On March 17, 2016, Justice Oing of the New York County Commercial Division issued a decision in Meissner v. Tracy Yun, 2016 NY Slip Op. 30468(U), holding that an LLC’s member’s communications with the LLC’s counsel were not protected by the attorney-client privilege, explaining:
For a party to assert this privilege, an attorney-client relationship must have been established. Such a relationship is established when a party contacts the attorney in his or her capacity as an attorney for the purpose of obtaining legal advice or services. In addition, the information sought to be protected from disclosure must be a confidential communication made to the attorney for the purpose of obtaining legal advice or services.
The record demonstrates that [the attorney] represented Manhattan Review, LLC (“MR”), rather than [the defendant]. First, the only retainer agreement produced by Yun is an unsigned retainer agreement between [the attorney] and MR. In addition, the legal work [the attorney] did was for the benefit of MR including, inter alia, . . . incorporating MR, drafting MR’s operating agreement, and providing advice about MR’s lease — and [the attorney] billed MR for this work.

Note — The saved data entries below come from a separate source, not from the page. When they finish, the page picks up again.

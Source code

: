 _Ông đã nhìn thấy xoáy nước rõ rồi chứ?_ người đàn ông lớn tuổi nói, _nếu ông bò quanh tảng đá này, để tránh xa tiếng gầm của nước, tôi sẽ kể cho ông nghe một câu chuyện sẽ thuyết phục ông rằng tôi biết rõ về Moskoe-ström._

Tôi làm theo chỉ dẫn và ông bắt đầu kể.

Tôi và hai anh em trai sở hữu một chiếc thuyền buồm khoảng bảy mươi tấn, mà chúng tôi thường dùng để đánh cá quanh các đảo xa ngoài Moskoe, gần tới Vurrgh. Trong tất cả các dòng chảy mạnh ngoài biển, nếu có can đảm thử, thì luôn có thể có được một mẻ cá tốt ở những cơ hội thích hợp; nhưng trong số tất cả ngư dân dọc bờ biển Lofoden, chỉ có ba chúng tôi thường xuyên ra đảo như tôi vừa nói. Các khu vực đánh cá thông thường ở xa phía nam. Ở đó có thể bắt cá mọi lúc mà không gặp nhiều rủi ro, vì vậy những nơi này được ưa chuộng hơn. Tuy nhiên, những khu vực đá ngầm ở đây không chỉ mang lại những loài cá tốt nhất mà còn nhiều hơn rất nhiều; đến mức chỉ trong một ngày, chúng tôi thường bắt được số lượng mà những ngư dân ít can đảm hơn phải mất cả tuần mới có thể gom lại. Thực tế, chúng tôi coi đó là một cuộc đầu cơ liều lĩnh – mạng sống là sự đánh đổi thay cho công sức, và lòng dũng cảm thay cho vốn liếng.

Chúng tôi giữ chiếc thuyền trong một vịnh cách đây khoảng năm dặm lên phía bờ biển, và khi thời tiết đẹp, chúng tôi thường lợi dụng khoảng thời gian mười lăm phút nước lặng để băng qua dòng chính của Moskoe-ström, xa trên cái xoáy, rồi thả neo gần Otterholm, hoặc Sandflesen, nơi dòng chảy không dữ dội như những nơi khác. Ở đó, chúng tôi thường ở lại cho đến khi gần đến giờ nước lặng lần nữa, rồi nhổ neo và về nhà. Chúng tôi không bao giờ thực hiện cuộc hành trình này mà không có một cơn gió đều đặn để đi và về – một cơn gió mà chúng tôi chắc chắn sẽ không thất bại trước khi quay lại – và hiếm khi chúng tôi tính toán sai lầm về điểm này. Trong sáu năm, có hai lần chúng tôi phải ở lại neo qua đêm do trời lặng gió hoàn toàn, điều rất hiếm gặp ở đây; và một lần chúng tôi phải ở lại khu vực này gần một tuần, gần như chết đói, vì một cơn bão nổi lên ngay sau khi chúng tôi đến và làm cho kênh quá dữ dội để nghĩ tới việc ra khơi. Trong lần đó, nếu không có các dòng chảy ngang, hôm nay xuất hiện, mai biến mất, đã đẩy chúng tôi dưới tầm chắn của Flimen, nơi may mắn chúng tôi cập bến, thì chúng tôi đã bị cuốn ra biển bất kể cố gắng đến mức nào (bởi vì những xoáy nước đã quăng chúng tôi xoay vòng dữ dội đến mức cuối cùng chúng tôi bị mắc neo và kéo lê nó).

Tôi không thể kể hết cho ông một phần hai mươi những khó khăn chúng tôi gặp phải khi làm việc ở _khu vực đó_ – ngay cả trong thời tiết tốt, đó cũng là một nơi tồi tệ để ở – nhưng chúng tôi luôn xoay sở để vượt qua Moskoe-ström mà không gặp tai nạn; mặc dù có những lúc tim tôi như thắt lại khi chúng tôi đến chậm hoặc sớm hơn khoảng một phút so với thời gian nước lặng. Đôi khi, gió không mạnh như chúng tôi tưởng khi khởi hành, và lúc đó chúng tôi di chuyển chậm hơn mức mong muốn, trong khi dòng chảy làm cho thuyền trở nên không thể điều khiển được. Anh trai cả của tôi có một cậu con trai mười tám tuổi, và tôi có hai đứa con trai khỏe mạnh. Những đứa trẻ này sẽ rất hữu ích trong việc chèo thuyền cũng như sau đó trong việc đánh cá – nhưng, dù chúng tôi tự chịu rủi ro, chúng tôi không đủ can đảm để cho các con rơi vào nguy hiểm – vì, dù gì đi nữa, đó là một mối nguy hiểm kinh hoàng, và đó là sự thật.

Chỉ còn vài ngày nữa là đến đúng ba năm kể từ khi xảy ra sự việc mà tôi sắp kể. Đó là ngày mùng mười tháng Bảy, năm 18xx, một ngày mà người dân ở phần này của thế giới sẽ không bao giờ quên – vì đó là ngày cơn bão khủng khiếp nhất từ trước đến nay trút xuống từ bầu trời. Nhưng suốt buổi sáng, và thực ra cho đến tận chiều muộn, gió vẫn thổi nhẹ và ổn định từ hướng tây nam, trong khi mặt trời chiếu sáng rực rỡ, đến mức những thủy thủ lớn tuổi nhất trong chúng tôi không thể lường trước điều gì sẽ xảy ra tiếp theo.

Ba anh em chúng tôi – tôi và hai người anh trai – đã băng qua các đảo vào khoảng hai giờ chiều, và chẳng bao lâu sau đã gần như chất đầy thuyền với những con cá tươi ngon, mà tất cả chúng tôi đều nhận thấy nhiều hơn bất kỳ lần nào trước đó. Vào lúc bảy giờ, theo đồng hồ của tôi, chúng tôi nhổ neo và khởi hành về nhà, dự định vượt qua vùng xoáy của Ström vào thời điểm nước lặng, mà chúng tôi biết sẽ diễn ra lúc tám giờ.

. . . [The attorney’s] statements that he believed he represented [the defendant] as an individual rather than MR is also unavailing, as an attorney’s statement is insufficient to establish that an attorney-client relationship existed.
(Internal quotations and citations omitted). This decision illustrates the importance of making sure that the nature of the attorney-client relationship is explained in the engagement letter and, if that relationship evolves, that those changes also be reflected in an engagement letter.